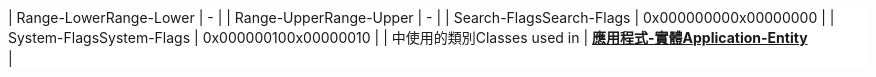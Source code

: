 | <span data-ttu-id="cb4d3-259">Range-Lower</span><span class="sxs-lookup"><span data-stu-id="cb4d3-259">Range-Lower</span></span>            | \-                                                           |
| <span data-ttu-id="cb4d3-260">Range-Upper</span><span class="sxs-lookup"><span data-stu-id="cb4d3-260">Range-Upper</span></span>            | \-                                                           |
| <span data-ttu-id="cb4d3-261">Search-Flags</span><span class="sxs-lookup"><span data-stu-id="cb4d3-261">Search-Flags</span></span>           | <span data-ttu-id="cb4d3-262">0x00000000</span><span class="sxs-lookup"><span data-stu-id="cb4d3-262">0x00000000</span></span>                                                   |
| <span data-ttu-id="cb4d3-263">System-Flags</span><span class="sxs-lookup"><span data-stu-id="cb4d3-263">System-Flags</span></span>           | <span data-ttu-id="cb4d3-264">0x00000010</span><span class="sxs-lookup"><span data-stu-id="cb4d3-264">0x00000010</span></span>                                                   |
| <span data-ttu-id="cb4d3-265">中使用的類別</span><span class="sxs-lookup"><span data-stu-id="cb4d3-265">Classes used in</span></span>        | [<span data-ttu-id="cb4d3-266">**應用程式-實體**</span><span class="sxs-lookup"><span data-stu-id="cb4d3-266">**Application-Entity**</span></span>](c-applicationentity.md)<br/> |



 

 





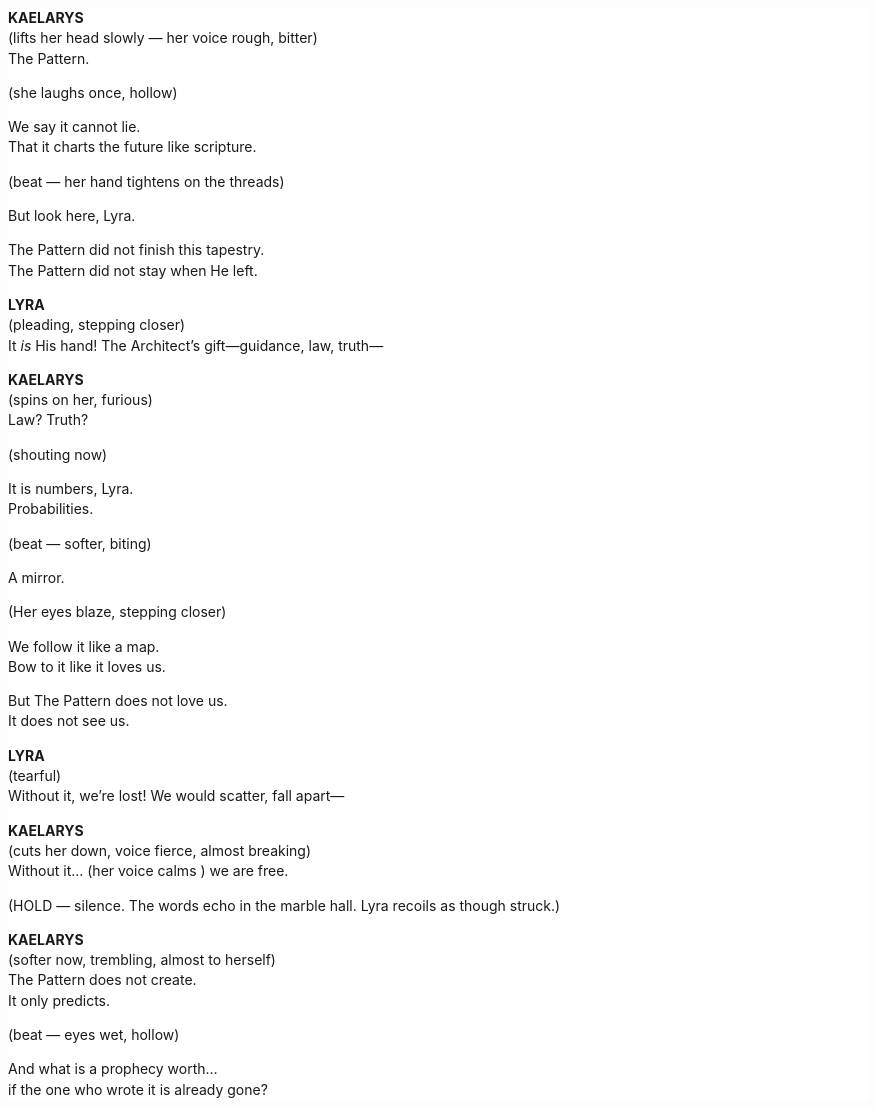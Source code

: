 **KAELARYS**  
(lifts her head slowly — her voice rough, bitter)  
The Pattern.

(she laughs once, hollow)

We say it cannot lie.  
That it charts the future like scripture.

(beat — her hand tightens on the threads)

But look here, Lyra.

The Pattern did not finish this tapestry.  
The Pattern did not stay when He left.

**LYRA**  
(pleading, stepping closer)  
It _is_ His hand! The Architect’s gift—guidance, law, truth—

**KAELARYS**  
(spins on her, furious)  
Law? Truth?

(shouting now)

It is numbers, Lyra.  
Probabilities.

(beat — softer, biting)

A mirror.

(Her eyes blaze, stepping closer)

We follow it like a map.  
Bow to it like it loves us.

But The Pattern does not love us.  
It does not see us.

**LYRA**  
(tearful)  
Without it, we’re lost! We would scatter, fall apart—

**KAELARYS**  
(cuts her down, voice fierce, almost breaking)  
Without it… (her voice calms ) we are free.

(HOLD — silence. The words echo in the marble hall. Lyra recoils as though struck.)

**KAELARYS**  
(softer now, trembling, almost to herself)  
The Pattern does not create.  
It only predicts.

(beat — eyes wet, hollow)

And what is a prophecy worth…  
if the one who wrote it is already gone?
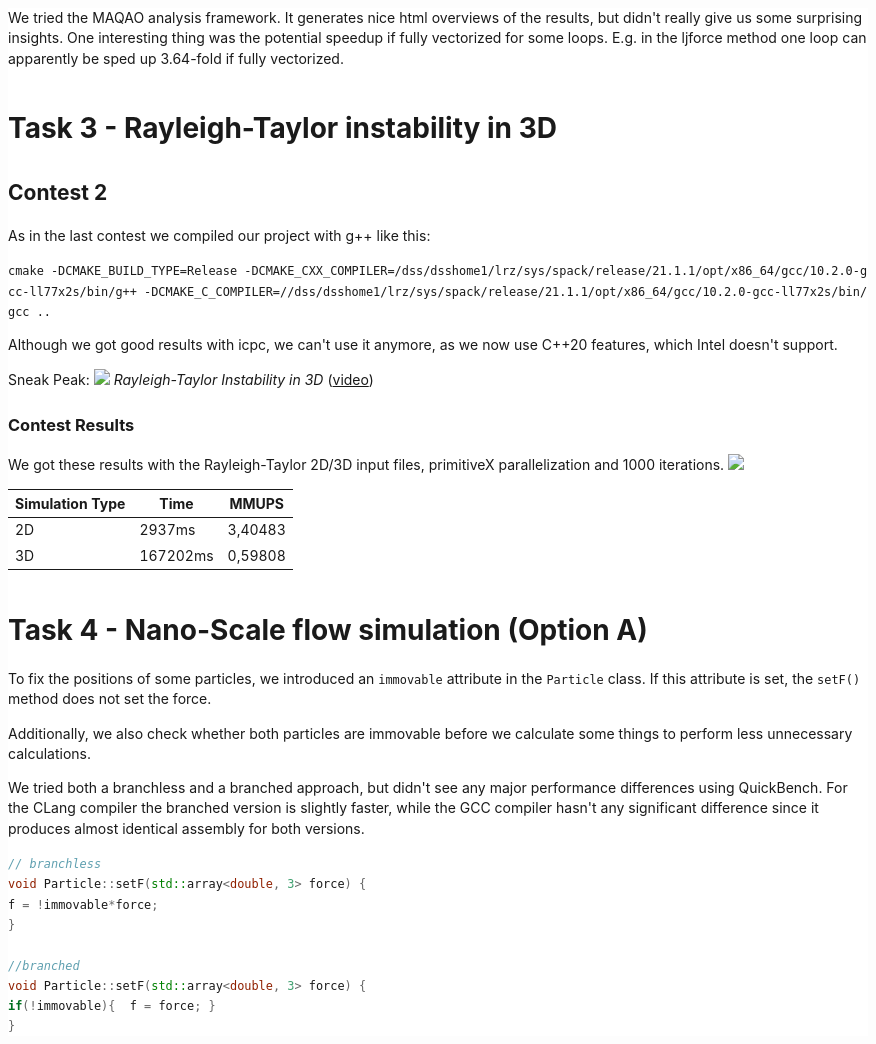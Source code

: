We tried the MAQAO analysis framework.
It generates nice html overviews of the results, but didn't really give us some surprising insights.
One interesting thing was the potential speedup if fully vectorized for some loops.
E.g. in the ljforce method one loop can apparently be sped up 3.64-fold if fully vectorized.

# Task 3 - Rayleigh-Taylor instability in 3D #



## Contest 2 ##

As in the last contest we compiled our project with g++ like this:
```shell=
cmake -DCMAKE_BUILD_TYPE=Release -DCMAKE_CXX_COMPILER=/dss/dsshome1/lrz/sys/spack/release/21.1.1/opt/x86_64/gcc/10.2.0-gcc-ll77x2s/bin/g++ -DCMAKE_C_COMPILER=//dss/dsshome1/lrz/sys/spack/release/21.1.1/opt/x86_64/gcc/10.2.0-gcc-ll77x2s/bin/gcc ..
```

Although we got good results with icpc, we can't use it anymore, as we now use C++20 features, which Intel doesn't support.

Sneak Peak:
![](https://codimd.s3.shivering-isles.com/demo/uploads/e76375821f940e93084addbed.07.04.png)
*Rayleigh-Taylor Instability in 3D* ([video](https://nextcloud.in.tum.de/index.php/s/4A7Srgx3iNF7QT6?))

### Contest Results ###

We got these results with the Rayleigh-Taylor 2D/3D input files, primitiveX parallelization and 1000 iterations.
![](https://codimd.s3.shivering-isles.com/demo/uploads/e76375821f940e93084addbf0.png)


| Simulation Type | Time     | MMUPS   |
| --------------- | -------- | --------|
| 2D              | 2937ms   | 3,40483 |
| 3D              | 167202ms | 0,59808 |



# Task 4 - Nano-Scale flow simulation (Option A) #

To fix the positions of some particles, we introduced an `immovable` attribute in the `Particle` class.
If this attribute is set, the `setF()` method does not set the force.

Additionally, we also check whether both particles are immovable before we calculate some things to perform less unnecessary calculations.

We tried both a branchless and a branched approach, but didn't see any major performance differences using QuickBench.
For the CLang compiler the branched version is slightly faster, while the GCC compiler hasn't any significant difference since it produces almost identical assembly for both versions.
```cpp
// branchless
void Particle::setF(std::array<double, 3> force) {
f = !immovable*force;
}

//branched
void Particle::setF(std::array<double, 3> force) {
if(!immovable){  f = force; }
}
```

##############################

Work task: Transcribe each entry above without alteration, but keep the pictures out.

Answer to this task:
Source code

: | <span data-ttu-id="cb4d3-259">Range-Lower</span><span class="sxs-lookup"><span data-stu-id="cb4d3-259">Range-Lower</span></span>            | \-                                                           |
| <span data-ttu-id="cb4d3-260">Range-Upper</span><span class="sxs-lookup"><span data-stu-id="cb4d3-260">Range-Upper</span></span>            | \-                                                           |
| <span data-ttu-id="cb4d3-261">Search-Flags</span><span class="sxs-lookup"><span data-stu-id="cb4d3-261">Search-Flags</span></span>           | <span data-ttu-id="cb4d3-262">0x00000000</span><span class="sxs-lookup"><span data-stu-id="cb4d3-262">0x00000000</span></span>                                                   |
| <span data-ttu-id="cb4d3-263">System-Flags</span><span class="sxs-lookup"><span data-stu-id="cb4d3-263">System-Flags</span></span>           | <span data-ttu-id="cb4d3-264">0x00000010</span><span class="sxs-lookup"><span data-stu-id="cb4d3-264">0x00000010</span></span>                                                   |
| <span data-ttu-id="cb4d3-265">中使用的類別</span><span class="sxs-lookup"><span data-stu-id="cb4d3-265">Classes used in</span></span>        | [<span data-ttu-id="cb4d3-266">**應用程式-實體**</span><span class="sxs-lookup"><span data-stu-id="cb4d3-266">**Application-Entity**</span></span>](c-applicationentity.md)<br/> |



 

 





Source code

: **KAELARYS**  
(lifts her head slowly — her voice rough, bitter)  
The Pattern.

(she laughs once, hollow)

We say it cannot lie.  
That it charts the future like scripture.

(beat — her hand tightens on the threads)

But look here, Lyra.

The Pattern did not finish this tapestry.  
The Pattern did not stay when He left.

**LYRA**  
(pleading, stepping closer)  
It _is_ His hand! The Architect’s gift—guidance, law, truth—

**KAELARYS**  
(spins on her, furious)  
Law? Truth?

(shouting now)

It is numbers, Lyra.  
Probabilities.

(beat — softer, biting)

A mirror.

(Her eyes blaze, stepping closer)

We follow it like a map.  
Bow to it like it loves us.

But The Pattern does not love us.  
It does not see us.

**LYRA**  
(tearful)  
Without it, we’re lost! We would scatter, fall apart—

**KAELARYS**  
(cuts her down, voice fierce, almost breaking)  
Without it… (her voice calms ) we are free.

(HOLD — silence. The words echo in the marble hall. Lyra recoils as though struck.)

**KAELARYS**  
(softer now, trembling, almost to herself)  
The Pattern does not create.  
It only predicts.

(beat — eyes wet, hollow)

And what is a prophecy worth…  
if the one who wrote it is already gone?
Source code

:We tried the MAQAO analysis framework.
It generates nice html overviews of the results, but didn't really give us some surprising insights.
One interesting thing was the potential speedup if fully vectorized for some loops.
E.g. in the ljforce method one loop can apparently be sped up 3.64-fold if fully vectorized.

# Task 3 - Rayleigh-Taylor instability in 3D #



## Contest 2 ##

As in the last contest we compiled our project with g++ like this:
```shell=
cmake -DCMAKE_BUILD_TYPE=Release -DCMAKE_CXX_COMPILER=/dss/dsshome1/lrz/sys/spack/release/21.1.1/opt/x86_64/gcc/10.2.0-gcc-ll77x2s/bin/g++ -DCMAKE_C_COMPILER=//dss/dsshome1/lrz/sys/spack/release/21.1.1/opt/x86_64/gcc/10.2.0-gcc-ll77x2s/bin/gcc ..
```

Although we got good results with icpc, we can't use it anymore, as we now use C++20 features, which Intel doesn't support.

Sneak Peak:
![](https://codimd.s3.shivering-isles.com/demo/uploads/e76375821f940e93084addbed.07.04.png)
*Rayleigh-Taylor Instability in 3D* ([video](https://nextcloud.in.tum.de/index.php/s/4A7Srgx3iNF7QT6?))

### Contest Results ###

We got these results with the Rayleigh-Taylor 2D/3D input files, primitiveX parallelization and 1000 iterations.
![](https://codimd.s3.shivering-isles.com/demo/uploads/e76375821f940e93084addbf0.png)


| Simulation Type | Time     | MMUPS   |
| --------------- | -------- | --------|
| 2D              | 2937ms   | 3,40483 |
| 3D              | 167202ms | 0,59808 |



# Task 4 - Nano-Scale flow simulation (Option A) #

To fix the positions of some particles, we introduced an `immovable` attribute in the `Particle` class.
If this attribute is set, the `setF()` method does not set the force.

Additionally, we also check whether both particles are immovable before we calculate some things to perform less unnecessary calculations.

We tried both a branchless and a branched approach, but didn't see any major performance differences using QuickBench.
For the CLang compiler the branched version is slightly faster, while the GCC compiler hasn't any significant difference since it produces almost identical assembly for both versions.
```cpp
// branchless
void Particle::setF(std::array<double, 3> force) {
f = !immovable*force;
}

//branched
void Particle::setF(std::array<double, 3> force) {
if(!immovable){  f = force; }
}
```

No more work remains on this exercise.